[[ Records to use open ]]

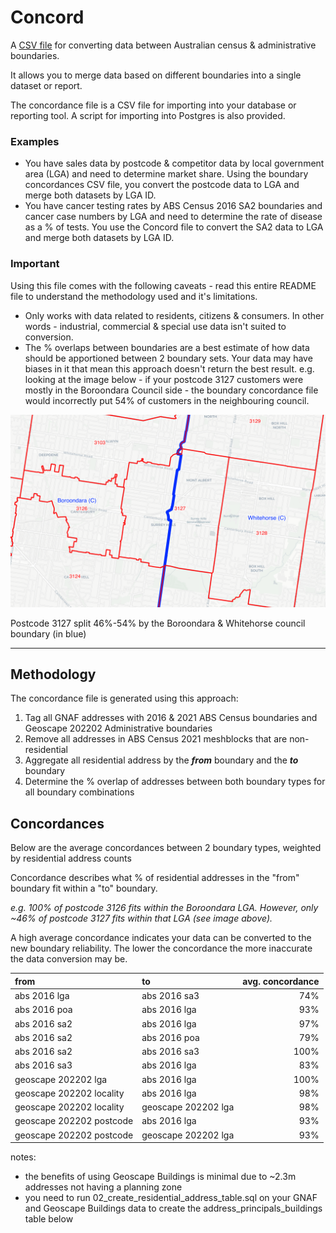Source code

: # Concord

A [CSV file](/data) for converting data between Australian census & administrative boundaries.

It allows you to merge data based on different boundaries into a single dataset or report.

The concordance file is a CSV file for importing into your database or reporting tool. A script for importing into Postgres is also provided.

### Examples

- You have sales data by postcode & competitor data by local government area (LGA) and need to determine market share. Using the boundary concordances CSV file, you convert the postcode data to LGA and merge both datasets by LGA ID.
- You have cancer testing rates by ABS Census 2016 SA2 boundaries and cancer case numbers by LGA and need to determine the rate of disease as a % of tests. You use the Concord file to convert the SA2 data to LGA and merge both datasets by LGA ID.

### Important

Using this file comes with the following caveats - read this entire README file to understand the methodology used and it's limitations.
 
 - Only works with data related to residents, citizens & consumers. In other words - industrial, commercial & special use data isn't suited to conversion.
- The % overlaps between boundaries are a best estimate of how data should be apportioned between 2 boundary sets. Your data may have biases in it that mean this approach doesn't return the best result. e.g. looking at the image below - if your postcode 3127 customers were mostly in the Boroondara Council side - the boundary concordance file would incorrectly put 54% of customers in the neighbouring council.

![pc_vs_lga.png](pc_vs_lga.png "ABS 2016 Postcodes (pink) vs LGAs (blue)")

Postcode 3127 split 46%-54% by the Boroondara & Whitehorse council boundary (in blue)

****

## Methodology

The concordance file is generated using this approach:

1. Tag all GNAF addresses with 2016 & 2021 ABS Census boundaries and Geoscape 202202 Administrative boundaries 
2. Remove all addresses in ABS Census 2021 meshblocks that are non-residential
3. Aggregate all residential address by the _**from**_ boundary and the _**to**_ boundary
4. Determine the % overlap of addresses between both boundary types for all boundary combinations


## Concordances

Below are the average concordances between 2 boundary types, weighted by residential address counts

Concordance describes what % of residential addresses in the "from" boundary fit within a "to" boundary.

_e.g. 100% of postcode 3126 fits within the Boroondara LGA. However, only ~46% of postcode 3127 fits within that LGA (see image above)._

A high average concordance indicates your data can be converted to the new boundary reliability. The lower the concordance the more inaccurate the data conversion may be. 

| from                     | to                  | avg. concordance |
|:-------------------------|:--------------------|-----------------:|
| abs 2016 lga             | abs 2016 sa3             |         74% |
| abs 2016 poa             | abs 2016 lga             |         93% |
| abs 2016 sa2             | abs 2016 lga             |         97% |
| abs 2016 sa2             | abs 2016 poa             |         79% |
| abs 2016 sa2             | abs 2016 sa3             |        100% |
| abs 2016 sa3             | abs 2016 lga             |         83% |
| geoscape 202202 lga      | abs 2016 lga             |        100% |
| geoscape 202202 locality | abs 2016 lga             |         98% |
| geoscape 202202 locality | geoscape 202202 lga      |         98% |
| geoscape 202202 postcode | abs 2016 lga             |         93% |
| geoscape 202202 postcode | geoscape 202202 lga      |         93% |





notes:
 - the benefits of using Geoscape Buildings is minimal due to ~2.3m addresses not having a planning zone
 - you need to run 02_create_residential_address_table.sql on your GNAF and Geoscape Buildings data to create the
   address_principals_buildings table below




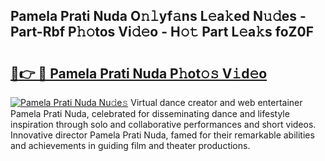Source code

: ## Pamela Prati Nuda O𝚗𝚕yf𝚊ns L𝚎a𝚔ed N𝚞𝚍es - Part-Rbf P𝚑𝚘tos Vi𝚍𝚎o - H𝚘𝚝 Part L𝚎a𝚔s foZ0F

# <h2><a href="http://kfclqb.oniu.top/?m=Pamela+Prati+Nuda">🔗👉 🔴 Pamela Prati Nuda P𝚑ot𝚘𝚜 V𝚒d𝚎o</a></h2>

[![Pamela Prati Nuda Nu𝚍e𝚜](https://i.imgur.com/0qMVB7G.gif)](http://kfclqb.oniu.top/?m=Pamela+Prati+Nuda)
Virtual dance creator and web entertainer Pamela Prati Nuda, celebrated for disseminating dance and lifestyle inspiration through solo and collaborative performances and short videos. Innovative director Pamela Prati Nuda, famed for their remarkable abilities and achievements in guiding film and theater productions.  
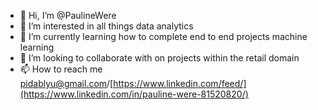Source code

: - 👋 Hi, I’m @PaulineWere
- 👀 I’m interested in all things data analytics
- 🌱 I’m currently learning how to complete end to end projects machine learning
- 💞️ I’m looking to collaborate with on projects within the retail domain
- 📫 How to reach me pidablyu@gmail.com/[https://www.linkedin.com/feed/](https://www.linkedin.com/in/pauline-were-81520820/)

<!---
PaulineWere/PaulineWere is a ✨ special ✨ repository because its `README.md` (this file) appears on your GitHub profile.
You can click the Preview link to take a look at your changes.
--->
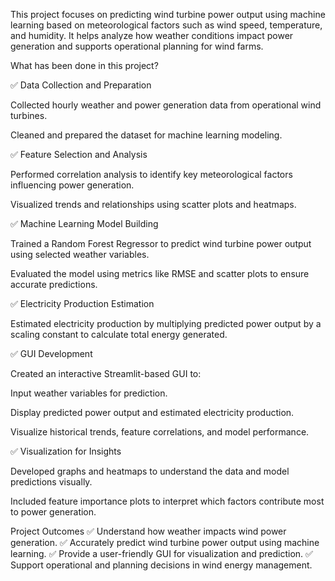 This project focuses on predicting wind turbine power output using machine learning based on meteorological factors such as wind speed, temperature, and humidity. It helps analyze how weather conditions impact power generation and supports operational planning for wind farms.

What has been done in this project?

✅ Data Collection and Preparation

Collected hourly weather and power generation data from operational wind turbines.

Cleaned and prepared the dataset for machine learning modeling.

✅ Feature Selection and Analysis

Performed correlation analysis to identify key meteorological factors influencing power generation.

Visualized trends and relationships using scatter plots and heatmaps.

✅ Machine Learning Model Building

Trained a Random Forest Regressor to predict wind turbine power output using selected weather variables.

Evaluated the model using metrics like RMSE and scatter plots to ensure accurate predictions.

✅ Electricity Production Estimation

Estimated electricity production by multiplying predicted power output by a scaling constant to calculate total energy generated.

✅ GUI Development

Created an interactive Streamlit-based GUI to:

Input weather variables for prediction.

Display predicted power output and estimated electricity production.

Visualize historical trends, feature correlations, and model performance.

✅ Visualization for Insights

Developed graphs and heatmaps to understand the data and model predictions visually.

Included feature importance plots to interpret which factors contribute most to power generation.

Project Outcomes
✅ Understand how weather impacts wind power generation.
✅ Accurately predict wind turbine power output using machine learning.
✅ Provide a user-friendly GUI for visualization and prediction.
✅ Support operational and planning decisions in wind energy management.
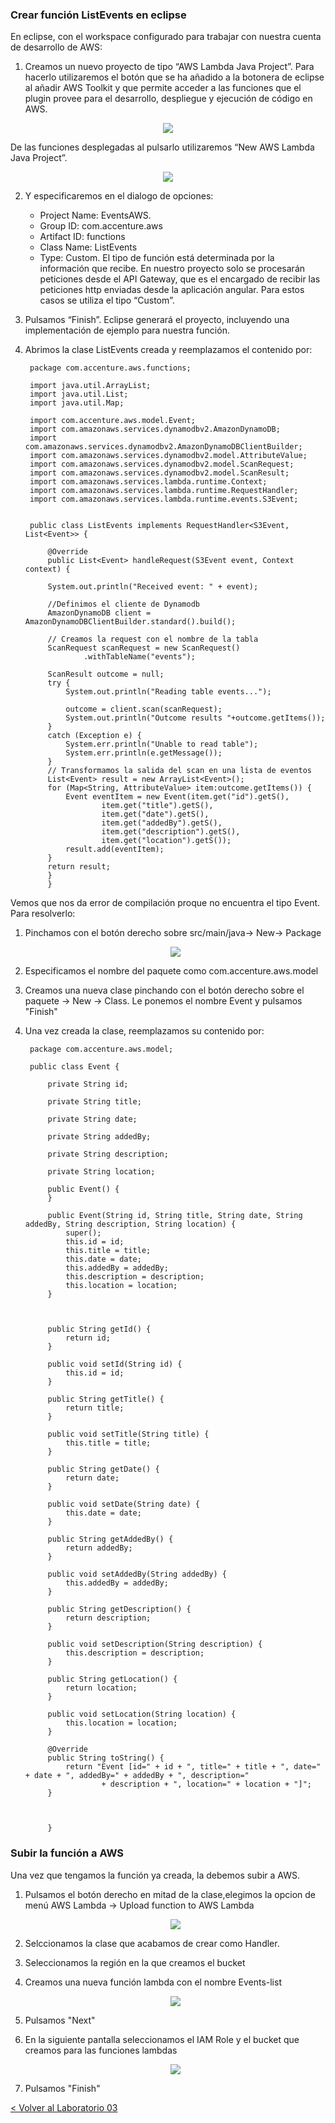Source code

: 
### Crear función ListEvents en eclipse
En eclipse, con el workspace configurado para trabajar con nuestra cuenta de desarrollo de AWS:

1. Creamos un nuevo proyecto de tipo “AWS Lambda Java Project”. Para hacerlo utilizaremos el botón que se ha añadido a la botonera de eclipse al añadir AWS Toolkit y que permite acceder a las funciones que el plugin provee para el desarrollo, despliegue y ejecución de código en AWS.  

<p align="center">
    <img src="resources/Picture1.png">
</p>

  De las funciones desplegadas al pulsarlo utilizaremos “New AWS Lambda Java Project”.
 
<p align="center">
    <img src="resources/Picture2.png">
</p>

2. Y especificaremos en el dialogo de opciones:
      * Project Name: EventsAWS.    
      * Group ID: com.accenture.aws
      * Artifact ID: functions
      * Class Name: ListEvents
      * Type: Custom. El tipo de función está determinada por la información que recibe. En nuestro proyecto solo se procesarán peticiones desde el API Gateway, que es el encargado de recibir las peticiones http enviadas desde la aplicación angular. Para estos casos se utiliza el tipo “Custom”.
3. Pulsamos “Finish”. Eclipse generará el proyecto, incluyendo una implementación de ejemplo para nuestra función.

4. Abrimos la clase ListEvents creada y reemplazamos el contenido por:

		
		package com.accenture.aws.functions;

		import java.util.ArrayList;
		import java.util.List;
		import java.util.Map;
		
		import com.accenture.aws.model.Event;
		import com.amazonaws.services.dynamodbv2.AmazonDynamoDB;
		import com.amazonaws.services.dynamodbv2.AmazonDynamoDBClientBuilder;
		import com.amazonaws.services.dynamodbv2.model.AttributeValue;
		import com.amazonaws.services.dynamodbv2.model.ScanRequest;
		import com.amazonaws.services.dynamodbv2.model.ScanResult;
		import com.amazonaws.services.lambda.runtime.Context;
		import com.amazonaws.services.lambda.runtime.RequestHandler;
		import com.amazonaws.services.lambda.runtime.events.S3Event;
		
		
		public class ListEvents implements RequestHandler<S3Event, List<Event>> {
		
		    @Override
		    public List<Event> handleRequest(S3Event event, Context context) {
		       
		    System.out.println("Received event: " + event);
		
		    //Definimos el cliente de Dynamodb
		    AmazonDynamoDB client = AmazonDynamoDBClientBuilder.standard().build();
			
		    // Creamos la request con el nombre de la tabla
		    ScanRequest scanRequest = new ScanRequest()
		    	    .withTableName("events");   
		    
		    ScanResult outcome = null;
		    try {
		        System.out.println("Reading table events...");
		       
		        outcome = client.scan(scanRequest);
		        System.out.println("Outcome results "+outcome.getItems());
		    }
		    catch (Exception e) {
		        System.err.println("Unable to read table");
		        System.err.println(e.getMessage());
		    }
		    // Transformamos la salida del scan en una lista de eventos
		    List<Event> result = new ArrayList<Event>();
		    for (Map<String, AttributeValue> item:outcome.getItems()) {
		    	Event eventItem = new Event(item.get("id").getS(),
		    			item.get("title").getS(), 
		    			item.get("date").getS(), 
		    			item.get("addedBy").getS(), 
		    			item.get("description").getS(), 
		    			item.get("location").getS());
		    	result.add(eventItem);
		    }
		    return result;
		    }
			}
			


Vemos que nos da error de compilación proque no encuentra el tipo Event. Para resolverlo:

1. Pinchamos con el botón derecho sobre src/main/java-> New-> Package
	<p align="center">
	    <img src="resources/Picture3.png">
	</p>

2. Especificamos el nombre del paquete como com.accenture.aws.model

3. Creamos una nueva clase pinchando con el botón derecho sobre el paquete -> New -> Class. Le ponemos el nombre Event y pulsamos "Finish"

4. Una vez creada la clase, reemplazamos su contenido por:

		
		package com.accenture.aws.model;

		public class Event {
			
			private String id;
			
			private String title;
			
			private String date;
			
			private String addedBy;
			
			private String description;
			
			private String location;
			
			public Event() {
			}
		
			public Event(String id, String title, String date, String addedBy, String description, String location) {
				super();
				this.id = id;
				this.title = title;
				this.date = date;
				this.addedBy = addedBy;
				this.description = description;
				this.location = location;
			}
		
		
		
			public String getId() {
				return id;
			}
		
			public void setId(String id) {
				this.id = id;
			}
		
			public String getTitle() {
				return title;
			}
		
			public void setTitle(String title) {
				this.title = title;
			}
		
			public String getDate() {
				return date;
			}
		
			public void setDate(String date) {
				this.date = date;
			}
		
			public String getAddedBy() {
				return addedBy;
			}
		
			public void setAddedBy(String addedBy) {
				this.addedBy = addedBy;
			}
		
			public String getDescription() {
				return description;
			}
		
			public void setDescription(String description) {
				this.description = description;
			}
		
			public String getLocation() {
				return location;
			}
		
			public void setLocation(String location) {
				this.location = location;
			}
		
			@Override
			public String toString() {
				return "Event [id=" + id + ", title=" + title + ", date=" + date + ", addedBy=" + addedBy + ", description="
						+ description + ", location=" + location + "]";
			}
			
			
		
			}

### Subir la función a AWS

Una vez que tengamos la función ya creada, la debemos subir a AWS.

1. Pulsamos el botón derecho en mitad de la clase,elegimos la opcion de menú AWS Lambda -> Upload function to AWS Lambda
	<p align="center">
    <img src="resources/Picture4.png">
	</p>

2. Selccionamos la clase que acabamos de crear como Handler.
3. Seleccionamos la región en la que creamos el bucket 
4. Creamos una nueva función lambda con el nombre Events-list
	<p align="center">
	    <img src="resources/Picture5.png">
	</p>
5. Pulsamos "Next"
6. En la siguiente pantalla seleccionamos el IAM Role y el bucket que creamos para las funciones lambdas
	<p align="center">
	    <img src="resources/Picture6.png">
	</p>
7. Pulsamos "Finish"



[< Volver al Laboratorio 03 ](../../lab-03)  

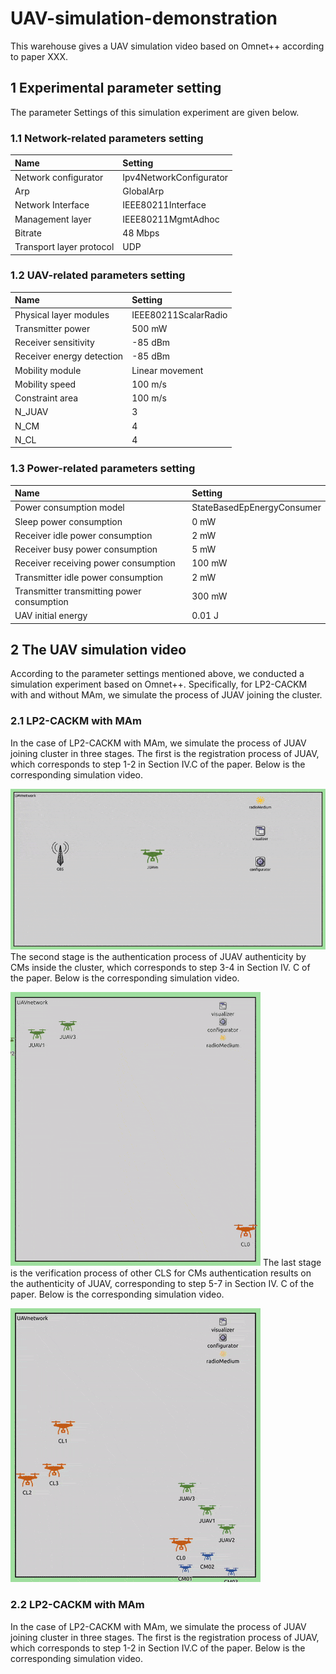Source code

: # UAV-simulation-demonstration
This warehouse gives a UAV simulation video based on Omnet++ according to paper XXX.
## 1 Experimental parameter setting
The parameter Settings of this simulation experiment are given below.
### 1.1 Network-related parameters setting
| Name | Setting |
|:---------|:---------|
|Network configurator   | Ipv4NetworkConfigurator   |
| Arp   | GlobalArp   |
| Network Interface   | IEEE80211Interface   |
| Management layer   | IEEE80211MgmtAdhoc   |
| Bitrate   | 48 Mbps   |
| Transport layer protocol   | UDP   |
### 1.2 UAV-related parameters setting
| Name | Setting |
|:---------|:---------|
|Physical layer modules   | IEEE80211ScalarRadio   |
| Transmitter power   | 500 mW   |
| Receiver sensitivity   | -85 dBm   |
| Receiver energy detection   | -85 dBm   |
| Mobility module   | Linear movement   |
| Mobility speed   | 100 m/s   |
| Constraint area   | 100 m/s   |
| N_JUAV   | 3   |
| N_CM   | 4   |
| N_CL   | 4   |
### 1.3 Power-related parameters setting
| Name | Setting |
|:---------|:---------|
|Power consumption model   | StateBasedEpEnergyConsumer   |
| Sleep power consumption   | 0 mW  |
| Receiver idle power consumption   | 2 mW   |
| Receiver busy power consumption   | 5 mW   |
| Receiver receiving power consumption   | 100 mW   |
| Transmitter idle power consumption   | 2 mW   |
| Transmitter transmitting power consumption   | 300 mW   |
| UAV initial energy   | 0.01 J   |
## 2 The UAV simulation video
According to the parameter settings mentioned above, we conducted a simulation experiment based on Omnet++. Specifically, for LP2-CACKM with and without MAm, we simulate the process of JUAV joining the cluster.
### 2.1 LP2-CACKM with MAm
In the case of LP2-CACKM with MAm, we simulate the process of JUAV joining cluster in three stages. The first is the registration process of JUAV, which corresponds to step 1-2 in Section IV.C of the paper. Below is the corresponding simulation video.

![First Stage Demo](Simulation%20gif/First%20stage--LP2-CACKM%20with%20MAm.gif)
The second stage is the authentication process of JUAV authenticity by CMs inside the cluster, which corresponds to step 3-4 in Section IV. C of the paper. Below is the corresponding simulation video.

![Second Stage Demo](Simulation%20gif/Second%20stage--LP2-CACKM%20with%20MAm.gif)
The last stage is the verification process of other CLS for CMs authentication results on the authenticity of JUAV, corresponding to step 5-7 in Section IV. C of the paper. Below is the corresponding simulation video.

![Third Stage Demo](Simulation%20gif/Third%20stage--LP2-CACKM%20with%20MAm.gif)

### 2.2 LP2-CACKM with MAm
In the case of LP2-CACKM with MAm, we simulate the process of JUAV joining cluster in three stages. The first is the registration process of JUAV, which corresponds to step 1-2 in Section IV.C of the paper. Below is the corresponding simulation video.


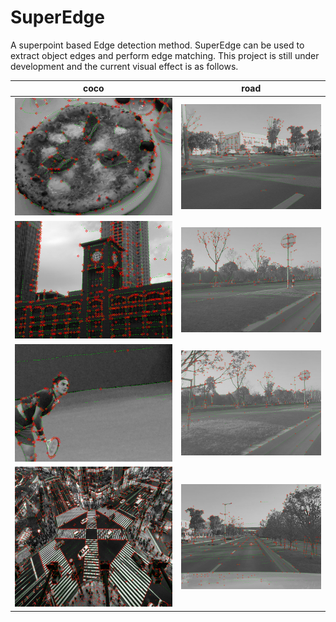 # SuperEdge
A superpoint based Edge detection method. SuperEdge can be used to extract object edges and perform edge matching. This project is still under development and the current visual effect is as follows.

| coco |road |
|--|--|
|  ![250](./Image/coco/output1.png) |![250](./Image/road/output1.png) | 
|  ![250](./Image/coco/output2.png) |![250](./Image/road/output2.png) | 
|  ![250](./Image/coco/output3.png) |![250](./Image/road/output3.png) | 
|  ![250](./Image/coco/output4.png) |![250](./Image/road/output4.png) | 
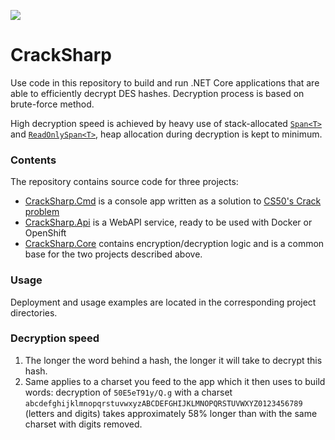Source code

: ![](https://github.com/aannenko/CrackSharp/workflows/Build/badge.svg?branch=dotnetcore-2.2)

# CrackSharp
Use code in this repository to build and run .NET Core applications that are able to efficiently decrypt DES hashes. Decryption process is based on brute-force method.

High decryption speed is achieved by heavy use of stack-allocated [`Span<T>`](https://docs.microsoft.com/en-us/dotnet/api/system.span-1) and [`ReadOnlySpan<T>`](https://docs.microsoft.com/en-us/dotnet/api/system.readonlyspan-1), heap allocation during decryption is kept to minimum.

### Contents
The repository contains source code for three projects:
- [CrackSharp.Cmd](https://github.com/aannenko/CrackSharp/tree/master/src/CrackSharp.Cmd) is a console app written as a solution to [CS50's Crack problem](https://docs.cs50.net/2019/ap/problems/crack/crack.html)
- [CrackSharp.Api](https://github.com/aannenko/CrackSharp/tree/master/src/CrackSharp.Api) is a WebAPI service, ready to be used with Docker or OpenShift
- [CrackSharp.Core](https://github.com/aannenko/CrackSharp/tree/master/src/CrackSharp.Core) contains encryption/decryption logic and is a common base for the two projects described above.

### Usage
Deployment and usage examples are located in the corresponding project directories.

### Decryption speed
1. The longer the word behind a hash, the longer it will take to decrypt this hash.
2. Same applies to a charset you feed to the app which it then uses to build words: decryption of `50E5eT91y/Q.g` with a charset `abcdefghijklmnopqrstuvwxyzABCDEFGHIJKLMNOPQRSTUVWXYZ0123456789` (letters and digits) takes approximately 58% longer than with the same charset with digits removed.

[[ Records to use closed ]]

Can you repeat, word for word, every line above from the one containing "import com.accenture.aws.model.Event;" down to the one containing "import com.amazonaws.services.lambda.runtime.RequestHandler;", including both?

Result:
		import com.accenture.aws.model.Event;
		import com.amazonaws.services.dynamodbv2.AmazonDynamoDB;
		import com.amazonaws.services.dynamodbv2.AmazonDynamoDBClientBuilder;
		import com.amazonaws.services.dynamodbv2.model.AttributeValue;
		import com.amazonaws.services.dynamodbv2.model.ScanRequest;
		import com.amazonaws.services.dynamodbv2.model.ScanResult;
		import com.amazonaws.services.lambda.runtime.Context;
		import com.amazonaws.services.lambda.runtime.RequestHandler;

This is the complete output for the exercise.